◆ Records to process:
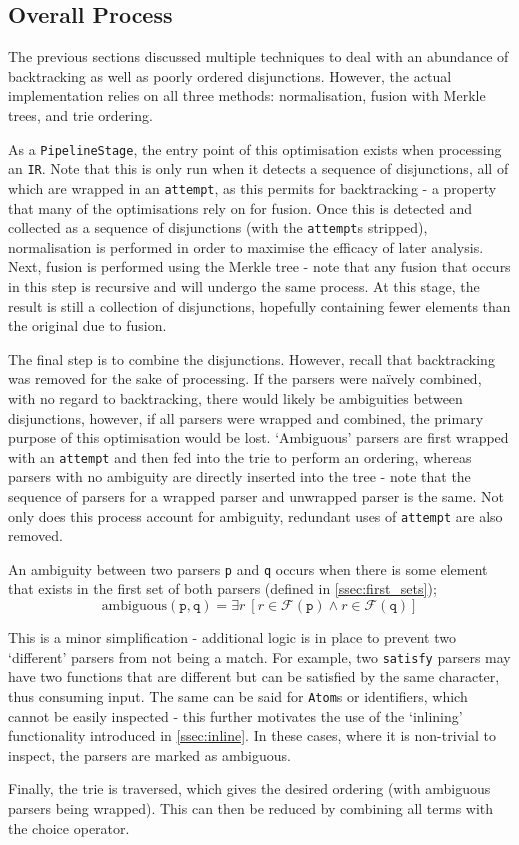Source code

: \subsection{Overall Process}
The previous sections discussed multiple techniques to deal with an abundance of backtracking as well as poorly ordered disjunctions.
However, the actual implementation relies on all three methods: normalisation, fusion with Merkle trees, and trie ordering.

As a \texttt{PipelineStage}, the entry point of this optimisation exists when processing an \texttt{IR}.
Note that this is only run when it detects a sequence of disjunctions, all of which are wrapped in an \texttt{attempt}, as this permits for backtracking - a property that many of the optimisations rely on for fusion.
Once this is detected and collected as a sequence of disjunctions (with the \texttt{attempt}s stripped), normalisation is performed in order to maximise the efficacy of later analysis.
Next, fusion is performed using the Merkle tree - note that any fusion that occurs in this step is recursive and will undergo the same process.
At this stage, the result is still a collection of disjunctions, hopefully containing fewer elements than the original due to fusion.

The final step is to combine the disjunctions.
However, recall that backtracking was removed for the sake of processing.
If the parsers were na\"ively combined, with no regard to backtracking, there would likely be ambiguities between disjunctions, however, if all parsers were wrapped and combined, the primary purpose of this optimisation would be lost.
`Ambiguous' parsers are first wrapped with an \texttt{attempt} and then fed into the trie to perform an ordering, whereas parsers with no ambiguity are directly inserted into the tree - note that the sequence of parsers for a wrapped parser and unwrapped parser is the same.
Not only does this process account for ambiguity, redundant uses of \texttt{attempt} are also removed.

An ambiguity between two parsers \texttt{p} and \texttt{q} occurs when there is some element that exists in the first set of both parsers (defined in \autoref{ssec:first_sets});
$$\text{ambiguous}(\texttt{p}, \texttt{q}) = \exists r\ [r \in \mathcal{F}(\texttt{p}) \land r \in \mathcal{F}(\texttt{q})]$$

This is a minor simplification - additional logic is in place to prevent two `different' parsers from not being a match.
For example, two \texttt{satisfy} parsers may have two functions that are different but can be satisfied by the same character, thus consuming input.
The same can be said for \texttt{Atom}s or identifiers, which cannot be easily inspected - this further motivates the use of the `inlining' functionality introduced in \autoref{ssec:inline}.
In these cases, where it is non-trivial to inspect, the parsers are marked as ambiguous.

Finally, the trie is traversed, which gives the desired ordering (with ambiguous parsers being wrapped).
This can then be reduced by combining all terms with the choice operator.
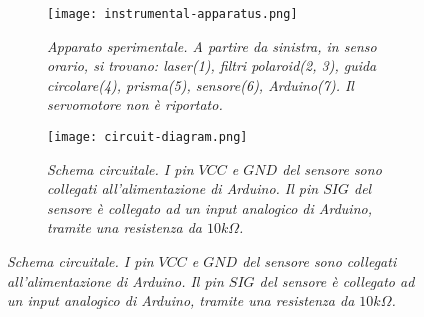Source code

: \documentclass[12pt, a4paper, twoside]{article}
\begin{document}
    \begin{figure}[h]
      \centering
      \caption{Apparato sperimentale e schema circuitale.}
      \begin{subfigure}{.4\textwidth}
        \texttt{[image: instrumental-apparatus.png]}
        \caption{
          \emph{
            Apparato sperimentale. A partire da sinistra, in senso orario,
            si trovano: laser(1), filtri polaroid(2, 3), guida circolare(4),
            prisma(5), sensore(6), Arduino(7). Il servomotore non è riportato.
          }
        }
        \label{fig:instrumental-apparatus}
      \end{subfigure}%
      \hspace{20mm}
      \begin{subfigure}{.4\textwidth}
        \texttt{[image: circuit-diagram.png]}
        \caption{
          \emph{
            Schema circuitale. I pin $VCC$ e $GND$ del sensore sono collegati
            all'alimentazione di Arduino. Il pin $SIG$
            del sensore è collegato ad un input analogico di Arduino, tramite una
            resistenza da $10k\Omega$.
          }
        }
        \label{fig:circuit-diagram}
      \end{subfigure}
    \end{figure}
\end{document}
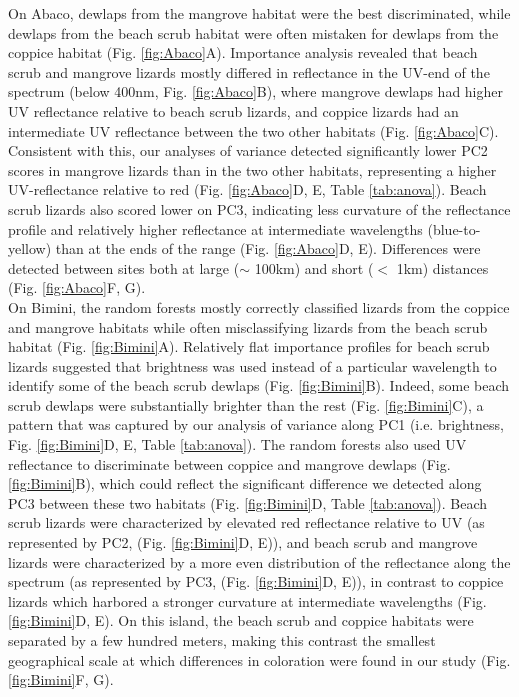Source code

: On Abaco, dewlaps from the mangrove habitat were the best discriminated, while dewlaps from the beach scrub habitat were often mistaken for dewlaps from the coppice habitat (Fig. \ref{fig:Abaco}A). Importance analysis revealed that beach scrub and mangrove lizards mostly differed in reflectance in the UV-end of the spectrum (below 400nm, Fig. \ref{fig:Abaco}B), where mangrove dewlaps had higher UV reflectance relative to beach scrub lizards, and coppice lizards had an intermediate UV reflectance between the two other habitats (Fig. \ref{fig:Abaco}C). Consistent with this, our analyses of variance detected significantly lower PC2 scores in mangrove lizards than in the two other habitats, representing a higher UV-reflectance relative to red (Fig. \ref{fig:Abaco}D, E, Table \ref{tab:anova}). Beach scrub lizards also scored lower on PC3, indicating less curvature of the reflectance profile and relatively higher reflectance at intermediate wavelengths (blue-to-yellow) than at the ends of the range (Fig. \ref{fig:Abaco}D, E). Differences were detected between sites both at large ($\sim$ 100km) and short ($<$ 1km) distances (Fig. \ref{fig:Abaco}F, G).\\

On Bimini, the random forests mostly correctly classified lizards from the coppice and mangrove habitats while often misclassifying lizards from the beach scrub habitat (Fig. \ref{fig:Bimini}A). Relatively flat importance profiles for beach scrub lizards suggested that brightness was used instead of a particular wavelength to identify some of the beach scrub dewlaps (Fig. \ref{fig:Bimini}B). Indeed, some beach scrub dewlaps were substantially brighter than the rest (Fig. \ref{fig:Bimini}C), a pattern that was captured by our analysis of variance along PC1 (i.e. brightness, Fig. \ref{fig:Bimini}D, E, Table \ref{tab:anova}). The random forests also used UV reflectance to discriminate between coppice and mangrove dewlaps (Fig. \ref{fig:Bimini}B), which could reflect the significant difference we detected along PC3 between these two habitats (Fig. \ref{fig:Bimini}D, Table \ref{tab:anova}). Beach scrub lizards were characterized by elevated red reflectance relative to UV (as represented by PC2, (Fig. \ref{fig:Bimini}D, E)), and beach scrub and mangrove lizards were characterized by a more even distribution of the reflectance along the spectrum (as represented by PC3, (Fig. \ref{fig:Bimini}D, E)), in contrast to coppice lizards which harbored a stronger curvature at intermediate wavelengths (Fig. \ref{fig:Bimini}D, E). On this island, the beach scrub and coppice habitats were separated by a few hundred meters, making this contrast the smallest geographical scale at which differences in coloration were found in our study (Fig. \ref{fig:Bimini}F, G).\\

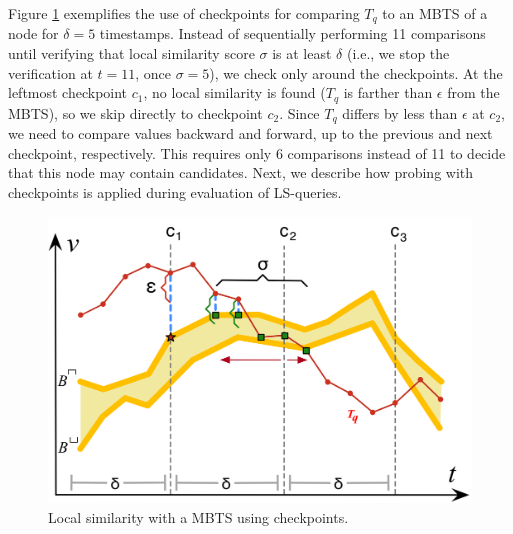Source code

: 






Figure \ref{fig:sim_mbts_checkpoints} exemplifies the use of checkpoints for comparing $T_q$ to an MBTS of a node for $\delta=5$ timestamps. Instead of sequentially performing 11 comparisons until verifying that local similarity score $\sigma$ is at least $\delta$ (i.e., we stop the verification at $t=11$, once $\sigma=5$), we check only around the checkpoints. At the leftmost checkpoint $c_1$, no local similarity is found ($T_q$ is farther than $\epsilon$ from the MBTS), so we skip directly to checkpoint $c_2$. Since $T_q$ differs by less than $\epsilon$ at $c_2$, we need to compare values backward and forward, up to the previous and next checkpoint, respectively. This requires only 6 comparisons instead of 11 to decide that this node may contain candidates. Next, we describe how probing with checkpoints is applied during evaluation of LS-queries.

\begin{figure}[tb]
    \centering
    \includegraphics{Figures/sim_mbts_checkpoints.png}
    \caption{Local similarity with a MBTS using checkpoints.}
    \label{fig:sim_mbts_checkpoints}
\end{figure}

◆ Task statement:
Only the pictures stay behind; copy everything else in the records above exactly.

◆ Final answer:
Source code

: \subsection{Overall Process}
The previous sections discussed multiple techniques to deal with an abundance of backtracking as well as poorly ordered disjunctions.
However, the actual implementation relies on all three methods: normalisation, fusion with Merkle trees, and trie ordering.

As a \texttt{PipelineStage}, the entry point of this optimisation exists when processing an \texttt{IR}.
Note that this is only run when it detects a sequence of disjunctions, all of which are wrapped in an \texttt{attempt}, as this permits for backtracking - a property that many of the optimisations rely on for fusion.
Once this is detected and collected as a sequence of disjunctions (with the \texttt{attempt}s stripped), normalisation is performed in order to maximise the efficacy of later analysis.
Next, fusion is performed using the Merkle tree - note that any fusion that occurs in this step is recursive and will undergo the same process.
At this stage, the result is still a collection of disjunctions, hopefully containing fewer elements than the original due to fusion.

The final step is to combine the disjunctions.
However, recall that backtracking was removed for the sake of processing.
If the parsers were na\"ively combined, with no regard to backtracking, there would likely be ambiguities between disjunctions, however, if all parsers were wrapped and combined, the primary purpose of this optimisation would be lost.
`Ambiguous' parsers are first wrapped with an \texttt{attempt} and then fed into the trie to perform an ordering, whereas parsers with no ambiguity are directly inserted into the tree - note that the sequence of parsers for a wrapped parser and unwrapped parser is the same.
Not only does this process account for ambiguity, redundant uses of \texttt{attempt} are also removed.

An ambiguity between two parsers \texttt{p} and \texttt{q} occurs when there is some element that exists in the first set of both parsers (defined in \autoref{ssec:first_sets});
$$\text{ambiguous}(\texttt{p}, \texttt{q}) = \exists r\ [r \in \mathcal{F}(\texttt{p}) \land r \in \mathcal{F}(\texttt{q})]$$

This is a minor simplification - additional logic is in place to prevent two `different' parsers from not being a match.
For example, two \texttt{satisfy} parsers may have two functions that are different but can be satisfied by the same character, thus consuming input.
The same can be said for \texttt{Atom}s or identifiers, which cannot be easily inspected - this further motivates the use of the `inlining' functionality introduced in \autoref{ssec:inline}.
In these cases, where it is non-trivial to inspect, the parsers are marked as ambiguous.

Finally, the trie is traversed, which gives the desired ordering (with ambiguous parsers being wrapped).
This can then be reduced by combining all terms with the choice operator.
Source code

: \documentclass[12pt, a4paper, twoside]{article}
\begin{document}
    \begin{figure}[h]
      \centering
      \caption{Apparato sperimentale e schema circuitale.}
      \begin{subfigure}{.4\textwidth}
        \texttt{[image: instrumental-apparatus.png]}
        \caption{
          \emph{
            Apparato sperimentale. A partire da sinistra, in senso orario,
            si trovano: laser(1), filtri polaroid(2, 3), guida circolare(4),
            prisma(5), sensore(6), Arduino(7). Il servomotore non è riportato.
          }
        }
        \label{fig:instrumental-apparatus}
      \end{subfigure}%
      \hspace{20mm}
      \begin{subfigure}{.4\textwidth}
        \texttt{[image: circuit-diagram.png]}
        \caption{
          \emph{
            Schema circuitale. I pin $VCC$ e $GND$ del sensore sono collegati
            all'alimentazione di Arduino. Il pin $SIG$
            del sensore è collegato ad un input analogico di Arduino, tramite una
            resistenza da $10k\Omega$.
          }
        }
        \label{fig:circuit-diagram}
      \end{subfigure}
    \end{figure}
\end{document}
Source code

: On Abaco, dewlaps from the mangrove habitat were the best discriminated, while dewlaps from the beach scrub habitat were often mistaken for dewlaps from the coppice habitat (Fig. \ref{fig:Abaco}A). Importance analysis revealed that beach scrub and mangrove lizards mostly differed in reflectance in the UV-end of the spectrum (below 400nm, Fig. \ref{fig:Abaco}B), where mangrove dewlaps had higher UV reflectance relative to beach scrub lizards, and coppice lizards had an intermediate UV reflectance between the two other habitats (Fig. \ref{fig:Abaco}C). Consistent with this, our analyses of variance detected significantly lower PC2 scores in mangrove lizards than in the two other habitats, representing a higher UV-reflectance relative to red (Fig. \ref{fig:Abaco}D, E, Table \ref{tab:anova}). Beach scrub lizards also scored lower on PC3, indicating less curvature of the reflectance profile and relatively higher reflectance at intermediate wavelengths (blue-to-yellow) than at the ends of the range (Fig. \ref{fig:Abaco}D, E). Differences were detected between sites both at large ($\sim$ 100km) and short ($<$ 1km) distances (Fig. \ref{fig:Abaco}F, G).\\

On Bimini, the random forests mostly correctly classified lizards from the coppice and mangrove habitats while often misclassifying lizards from the beach scrub habitat (Fig. \ref{fig:Bimini}A). Relatively flat importance profiles for beach scrub lizards suggested that brightness was used instead of a particular wavelength to identify some of the beach scrub dewlaps (Fig. \ref{fig:Bimini}B). Indeed, some beach scrub dewlaps were substantially brighter than the rest (Fig. \ref{fig:Bimini}C), a pattern that was captured by our analysis of variance along PC1 (i.e. brightness, Fig. \ref{fig:Bimini}D, E, Table \ref{tab:anova}). The random forests also used UV reflectance to discriminate between coppice and mangrove dewlaps (Fig. \ref{fig:Bimini}B), which could reflect the significant difference we detected along PC3 between these two habitats (Fig. \ref{fig:Bimini}D, Table \ref{tab:anova}). Beach scrub lizards were characterized by elevated red reflectance relative to UV (as represented by PC2, (Fig. \ref{fig:Bimini}D, E)), and beach scrub and mangrove lizards were characterized by a more even distribution of the reflectance along the spectrum (as represented by PC3, (Fig. \ref{fig:Bimini}D, E)), in contrast to coppice lizards which harbored a stronger curvature at intermediate wavelengths (Fig. \ref{fig:Bimini}D, E). On this island, the beach scrub and coppice habitats were separated by a few hundred meters, making this contrast the smallest geographical scale at which differences in coloration were found in our study (Fig. \ref{fig:Bimini}F, G).\\

Source code

: 






Figure \ref{fig:sim_mbts_checkpoints} exemplifies the use of checkpoints for comparing $T_q$ to an MBTS of a node for $\delta=5$ timestamps. Instead of sequentially performing 11 comparisons until verifying that local similarity score $\sigma$ is at least $\delta$ (i.e., we stop the verification at $t=11$, once $\sigma=5$), we check only around the checkpoints. At the leftmost checkpoint $c_1$, no local similarity is found ($T_q$ is farther than $\epsilon$ from the MBTS), so we skip directly to checkpoint $c_2$. Since $T_q$ differs by less than $\epsilon$ at $c_2$, we need to compare values backward and forward, up to the previous and next checkpoint, respectively. This requires only 6 comparisons instead of 11 to decide that this node may contain candidates. Next, we describe how probing with checkpoints is applied during evaluation of LS-queries.

\begin{figure}[tb]
    \centering
    \includegraphics{Figures/sim_mbts_checkpoints.png}
    \caption{Local similarity with a MBTS using checkpoints.}
    \label{fig:sim_mbts_checkpoints}
\end{figure}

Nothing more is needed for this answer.